Rules about optimisation are often misunderstood - perhaps because
"optimisation" is such a general term, and is used for everything
between enabling a compiler switch to algorithmic changes to fine-tuning
hand-written assembly routines.
The first rule of optimising is from Knuth - "Premature optimisation is
the root of all evil." The emphasis is on /premature/. That
encompasses not putting effort into optimisation that is not needed -
but equally, it allows for optimisation when you know that it /is/ needed.

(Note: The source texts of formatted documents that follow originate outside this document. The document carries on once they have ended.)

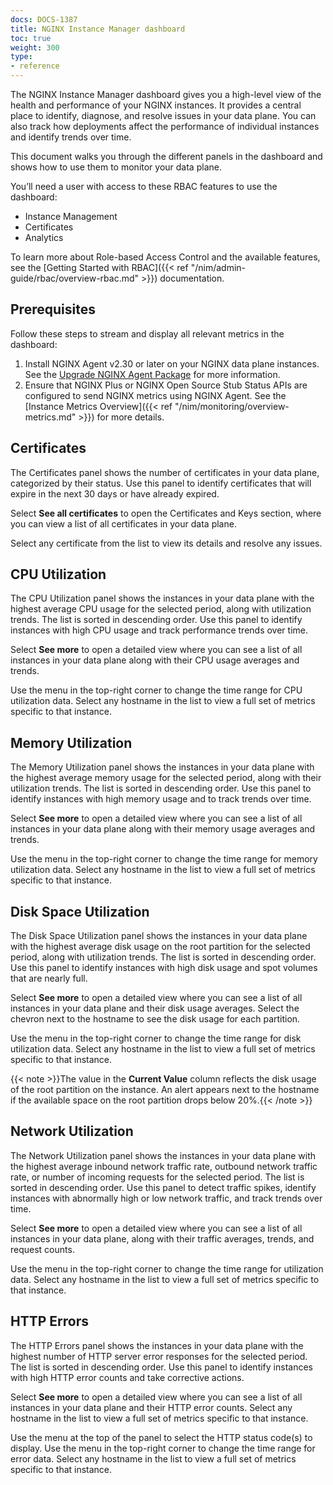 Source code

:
 ```yaml
---
docs: DOCS-1387
title: NGINX Instance Manager dashboard
toc: true
weight: 300
type:
- reference
---
```


The NGINX Instance Manager dashboard gives you a high-level view of the health and performance of your NGINX instances. It provides a central place to identify, diagnose, and resolve issues in your data plane. You can also track how deployments affect the performance of individual instances and identify trends over time.

This document walks you through the different panels in the dashboard and shows how to use them to monitor your data plane.

You’ll need a user with access to these RBAC features to use the dashboard:

- Instance Management
- Certificates
- Analytics

To learn more about Role-based Access Control and the available features, see the [Getting Started with RBAC]({{< ref "/nim/admin-guide/rbac/overview-rbac.md" >}}) documentation.

## Prerequisites

Follow these steps to stream and display all relevant metrics in the dashboard:

1. Install NGINX Agent v2.30 or later on your NGINX data plane instances. See the [Upgrade NGINX Agent Package](https://docs.nginx.com/nginx-agent/installation-upgrade/upgrade/) for more information.
2. Ensure that NGINX Plus or NGINX Open Source Stub Status APIs are configured to send NGINX metrics using NGINX Agent. See the [Instance Metrics Overview]({{< ref "/nim/monitoring/overview-metrics.md" >}}) for more details.

## Certificates

The Certificates panel shows the number of certificates in your data plane, categorized by their status. Use this panel to identify certificates that will expire in the next 30 days or have already expired.

Select **See all certificates** to open the Certificates and Keys section, where you can view a list of all certificates in your data plane.

Select any certificate from the list to view its details and resolve any issues.

## CPU Utilization

The CPU Utilization panel shows the instances in your data plane with the highest average CPU usage for the selected period, along with utilization trends. The list is sorted in descending order. Use this panel to identify instances with high CPU usage and track performance trends over time.

Select **See more** to open a detailed view where you can see a list of all instances in your data plane along with their CPU usage averages and trends.

Use the menu in the top-right corner to change the time range for CPU utilization data. Select any hostname in the list to view a full set of metrics specific to that instance.

## Memory Utilization

The Memory Utilization panel shows the instances in your data plane with the highest average memory usage for the selected period, along with their utilization trends. The list is sorted in descending order. Use this panel to identify instances with high memory usage and to track trends over time.

Select **See more** to open a detailed view where you can see a list of all instances in your data plane along with their memory usage averages and trends.

Use the menu in the top-right corner to change the time range for memory utilization data. Select any hostname in the list to view a full set of metrics specific to that instance.

## Disk Space Utilization

The Disk Space Utilization panel shows the instances in your data plane with the highest average disk usage on the root partition for the selected period, along with utilization trends. The list is sorted in descending order. Use this panel to identify instances with high disk usage and spot volumes that are nearly full.

Select **See more** to open a detailed view where you can see a list of all instances in your data plane and their disk usage averages. Select the <i class="fa-solid fa-chevron-right"></i> chevron next to the hostname to see the disk usage for each partition.

Use the menu in the top-right corner to change the time range for disk utilization data. Select any hostname in the list to view a full set of metrics specific to that instance.

{{< note >}}The value in the **Current Value** column reflects the disk usage of the root partition on the instance. An <i class="fa-solid fa-triangle-exclamation"></i> alert appears next to the hostname if the available space on the root partition drops below 20%.{{< /note >}}

## Network Utilization

The Network Utilization panel shows the instances in your data plane with the highest average inbound network traffic rate, outbound network traffic rate, or number of incoming requests for the selected period. The list is sorted in descending order. Use this panel to detect traffic spikes, identify instances with abnormally high or low network traffic, and track trends over time.

Select **See more** to open a detailed view where you can see a list of all instances in your data plane, along with their traffic averages, trends, and request counts.

Use the menu in the top-right corner to change the time range for utilization data. Select any hostname in the list to view a full set of metrics specific to that instance.

## HTTP Errors

The HTTP Errors panel shows the instances in your data plane with the highest number of HTTP server error responses for the selected period. The list is sorted in descending order. Use this panel to identify instances with high HTTP error counts and take corrective actions.

Select **See more** to open a detailed view where you can see a list of all instances in your data plane and their HTTP error counts. Select any hostname in the list to view a full set of metrics specific to that instance.

Use the menu at the top of the panel to select the HTTP status code(s) to display. Use the menu in the top-right corner to change the time range for error data. Select any hostname in the list to view a full set of metrics specific to that instance. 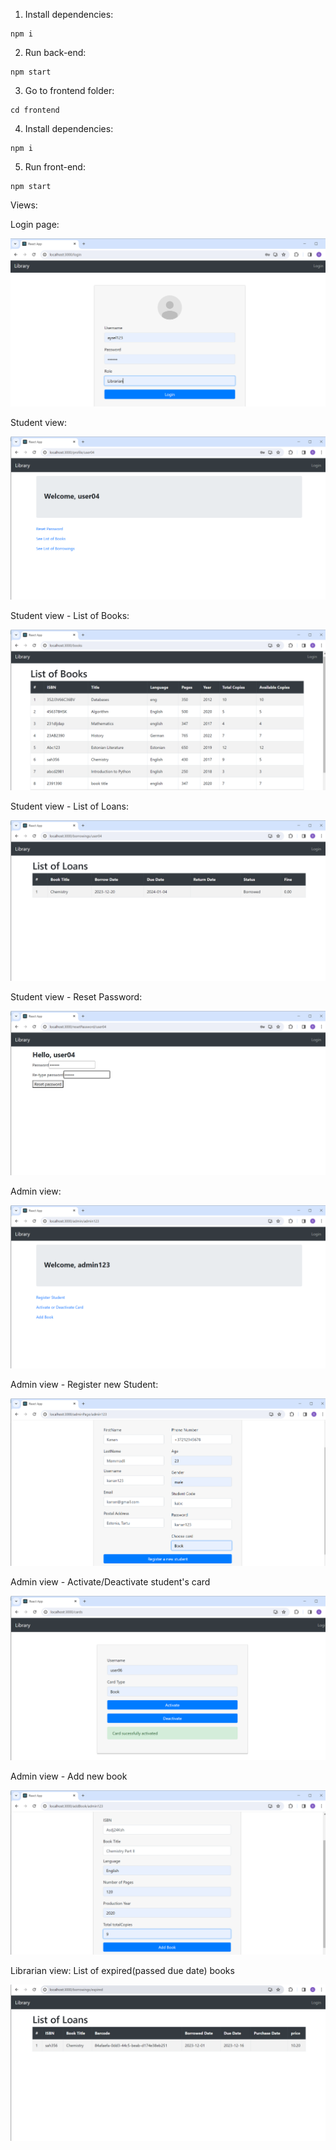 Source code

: 1. Install dependencies:

```
npm i
```

2. Run back-end:

```
npm start
```

3. Go to frontend folder:

```
cd frontend
```

4. Install dependencies:

```
npm i
```

5. Run front-end:

```
npm start
```

Views:

Login page:

![alt text](photos\Login.png)

Student view:

![alt text](photos\StudentView.png)

Student view - List of Books:

![alt text](photos\ListOfBooks.png)

Student view - List of Loans:

![alt text](photos\ListOfLoans.png)

Student view - Reset Password:

![alt text](photos\ResetPassword.png)

Admin view:

![alt text](photos\AdminPage.png)

Admin view - Register new Student:

![alt text](photos\RegisterStudent.png)

Admin view - Activate/Deactivate student's card

![alt text](photos\ActivateCard.png)

Admin view - Add new book

![alt text](photos\AddBook.png)

Librarian view: List of expired(passed due date) books

![alt text](photos\ExpiredLoans.png)
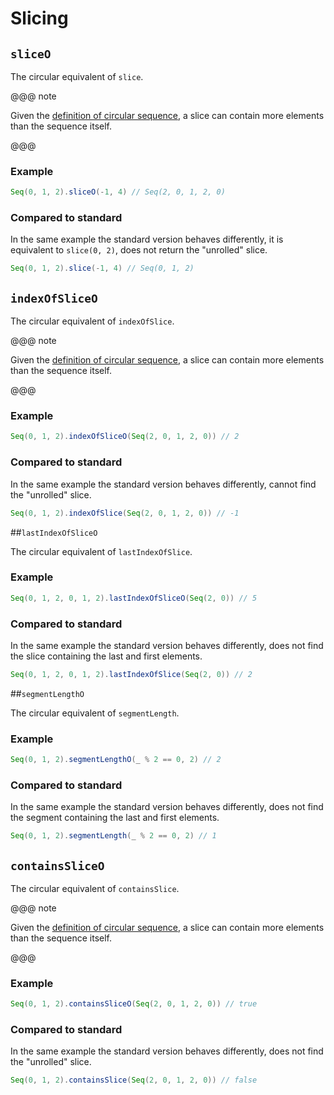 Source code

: # Slicing

## `sliceO`

The circular equivalent of `slice`.

@@@ note

Given the [definition of circular sequence](../what-is.html), a slice can contain more elements than the sequence itself.

@@@

### Example

```scala
Seq(0, 1, 2).sliceO(-1, 4) // Seq(2, 0, 1, 2, 0)
```

### Compared to standard

In the same example the standard version behaves differently,
it is equivalent to `slice(0, 2)`, does not return the "unrolled" slice.

```scala
Seq(0, 1, 2).slice(-1, 4) // Seq(0, 1, 2)
```

## `indexOfSliceO`

The circular equivalent of `indexOfSlice`.

@@@ note

Given the [definition of circular sequence](../what-is.html), a slice can contain more elements than the sequence itself.

@@@

### Example

```scala
Seq(0, 1, 2).indexOfSliceO(Seq(2, 0, 1, 2, 0)) // 2
```

### Compared to standard

In the same example the standard version behaves differently,
cannot find the "unrolled" slice.

```scala
Seq(0, 1, 2).indexOfSlice(Seq(2, 0, 1, 2, 0)) // -1
```

##`lastIndexOfSliceO`

The circular equivalent of `lastIndexOfSlice`.

### Example

```scala
Seq(0, 1, 2, 0, 1, 2).lastIndexOfSliceO(Seq(2, 0)) // 5
```

### Compared to standard

In the same example the standard version behaves differently,
does not find the slice containing the last and first elements.

```scala
Seq(0, 1, 2, 0, 1, 2).lastIndexOfSlice(Seq(2, 0)) // 2
```

##`segmentLengthO`

The circular equivalent of `segmentLength`.

### Example

```scala
Seq(0, 1, 2).segmentLengthO(_ % 2 == 0, 2) // 2
```

### Compared to standard

In the same example the standard version behaves differently,
does not find the segment containing the last and first elements.

```scala
Seq(0, 1, 2).segmentLength(_ % 2 == 0, 2) // 1
```

## `containsSliceO`

The circular equivalent of `containsSlice`.

@@@ note

Given the [definition of circular sequence](../what-is.html), a slice can contain more elements than the sequence itself.

@@@

### Example

```scala
Seq(0, 1, 2).containsSliceO(Seq(2, 0, 1, 2, 0)) // true
```

### Compared to standard

In the same example the standard version behaves differently,
does not find the "unrolled" slice.

```scala
Seq(0, 1, 2).containsSlice(Seq(2, 0, 1, 2, 0)) // false
```
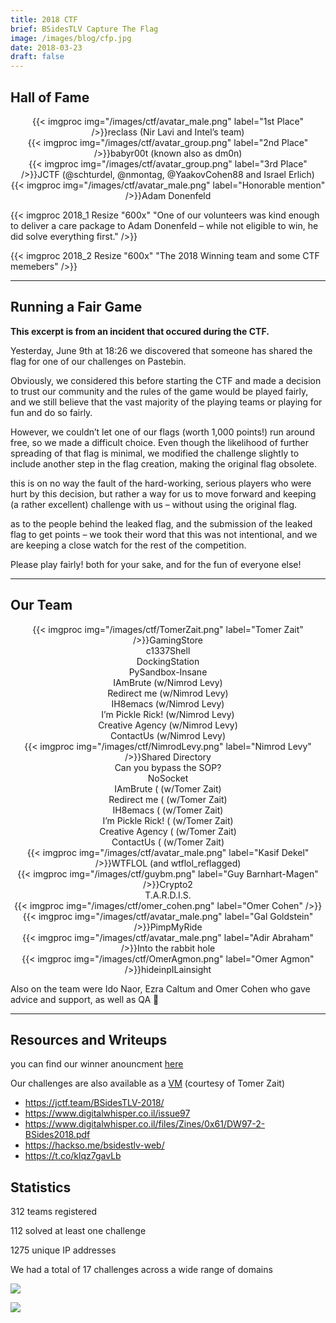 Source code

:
 ```yaml
---
title: 2018 CTF
brief: BSidesTLV Capture The Flag
image: /images/blog/cfp.jpg
date: 2018-03-23
draft: false
---
```


## Hall of Fame

<div class="row around-xs avatars" style="text-align:center">
    <div>{{< imgproc img="/images/ctf/avatar_male.png" label="1st Place" />}}reclass (Nir Lavi and Intel’s team)</div>
    <div>{{< imgproc img="/images/ctf/avatar_group.png" label="2nd Place" />}}babyr00t (known also as dm0n)</div>
    <div>{{< imgproc img="/images/ctf/avatar_group.png" label="3rd Place" />}}JCTF (@schturdel, @nmontag, @YaakovCohen88 and Israel Erlich)</div>
    <div>{{< imgproc img="/images/ctf/avatar_male.png" label="Honorable mention" />}}Adam Donenfeld</div>
</div>



{{< imgproc 2018_1 Resize "600x" "One of our volunteers was kind enough to deliver a care package to Adam Donenfeld – while not eligible to win, he did solve everything first." />}}

{{< imgproc 2018_2 Resize "600x" "The 2018 Winning team and some CTF memebers" />}}

---

## Running a Fair Game

**This excerpt is from an incident that occured during the CTF.**

Yesterday, June 9th at 18:26 we discovered that someone has shared the flag for one of our challenges on Pastebin.

Obviously, we considered this before starting the CTF and made a decision to trust our community and the rules of the game would be played fairly, and we still believe that the vast majority of the playing teams or playing for fun and do so fairly.

However, we couldn’t let one of our flags (worth 1,000 points!) run around free, so we made a difficult choice. Even though the likelihood of further spreading of that flag is minimal, we modified the challenge slightly to include another step in the flag creation, making the original flag obsolete.

this is on no way the fault of the hard-working, serious players who were hurt by this decision, but rather a way for us to move forward and keeping (a rather excellent) challenge with us – without using the original flag.

as to the people behind the leaked flag, and the submission of the leaked flag to get points – we took their word that this was not intentional, and we are keeping a close watch for the rest of the competition.

Please play fairly! both for your sake, and for the fun of everyone else!

---

## Our Team

<div class="row around-xs avatars shuffle" style="text-align:center">
    <div>{{< imgproc img="/images/ctf/TomerZait.png" label="Tomer Zait" />}}GamingStore<br>c1337Shell<br>DockingStation<br>PySandbox-Insane<br>IAmBrute (w/Nimrod Levy)<br>Redirect me (w/Nimrod Levy)<br>IH8emacs (w/Nimrod Levy)<br>I’m Pickle Rick! (w/Nimrod Levy)<br>Creative Agency (w/Nimrod Levy)<br>ContactUs (w/Nimrod Levy)</div>
    <div>{{< imgproc img="/images/ctf/NimrodLevy.png" label="Nimrod Levy" />}}Shared Directory<br>Can you bypass the SOP?<br>NoSocket<br>IAmBrute ( (w/Tomer Zait)<br>Redirect me ( (w/Tomer Zait)<br>IH8emacs ( (w/Tomer Zait)<br>I’m Pickle Rick! ( (w/Tomer Zait)<br>Creative Agency ( (w/Tomer Zait)<br>ContactUs ( (w/Tomer Zait)</div>
    <div>{{< imgproc img="/images/ctf/avatar_male.png" label="Kasif Dekel" />}}WTFLOL (and wtflol_reflagged)</div>
    <div>{{< imgproc img="/images/ctf/guybm.png" label="Guy Barnhart-Magen" />}}Crypto2<br>T.A.R.D.I.S.</div>
    <div>{{< imgproc img="/images/ctf/omer_cohen.png" label="Omer Cohen" />}}</div>
    <div>{{< imgproc img="/images/ctf/avatar_male.png" label="Gal Goldstein" />}}PimpMyRide</div>
    <div>{{< imgproc img="/images/ctf/avatar_male.png" label="Adir Abraham" />}}Into the rabbit hole</div>
    <div>{{< imgproc img="/images/ctf/OmerAgmon.png" label="Omer Agmon" />}}hideinpILainsight</div>
</div>

Also on the team were Ido Naor, Ezra Caltum and Omer Cohen who gave advice and support, as well as QA 🙂

---

## Resources and Writeups

you can find our winner anouncment [here](BSidesTLV-CTF-2018.pdf)

Our challenges are also available as a [VM](https://www.vulnhub.com/entry/bsidestlv-2018-ctf,250/) (courtesy of Tomer Zait)

* https://jctf.team/BSidesTLV-2018/
* https://www.digitalwhisper.co.il/issue97
* https://www.digitalwhisper.co.il/files/Zines/0x61/DW97-2-BSides2018.pdf
* https://hackso.me/bsidestlv-web/
* https://t.co/klqz7gavLb

## Statistics

312 teams registered

112 solved at least one challenge

1275 unique IP addresses

We had a total of 17 challenges across a wide range of domains

![](/images/ctf/pastedImage0.png)

![](/images/ctf/pastedImage1.png)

Measurement is useful - invaluable, even - when you are comparing
different solutions, finding bottlenecks, or identifying which changes
made which effects. But it is not necessary when you can get a good
enough estimation of the scales involved. If you want to plan a route
across a country, you might want to calculate carefully the times for
driving, trains, or taking a plane - but you can already rule out
walking from the start as a poor "algorithm", and also rule out rockets
and submarines for various reasons. You don't need any sort of
measurements to start with.
The OP here says specifically that he needs to do lots of square roots,
and needs them fast, with small integers. Until I know otherwise, I
assume he has a reasonable idea of what he is doing, and can have a
reasonable estimate that a software-only double-precision IEEE accuracy
full range square root function is going to be too slow. It makes sense
to think about this from the start, not after benchmarking and
measurement - it could easily be a make-or-break issue for the algorithm
and his whole project. I assume that the OP /does/ have useful data,
such as the number of square roots per second and the clock speed of the
device, even if he does not have /all/ the relevant data.
There are also plenty of optimisations that are very "cheap" to do - and
in general, should /always/ be in place. Basic compiler optimisation -
at least "-O1", but usually "-O2" or "-Os", should be standard. It
costs nothing, gives better code (assembly code with "-O1" is usually a
lot easier to understand than code from "-O0"), and enables better
static warning and error checking.
If you are using floating point, "-ffast-math" should also be standard
for most uses - unless you /really/ need full IEEE support.
You don't need to measure anything before using these - just as you
don't need to time your car journeys before going out of first gear.
And there is also the common misconception that "optimised code" is
difficult to understand, difficult to write, and difficult to debug.
Sometimes that is the case - often it is not. The OP needs the square
roots of small integers - the first idea that comes to my mind is a
lookup table, which is pretty simple.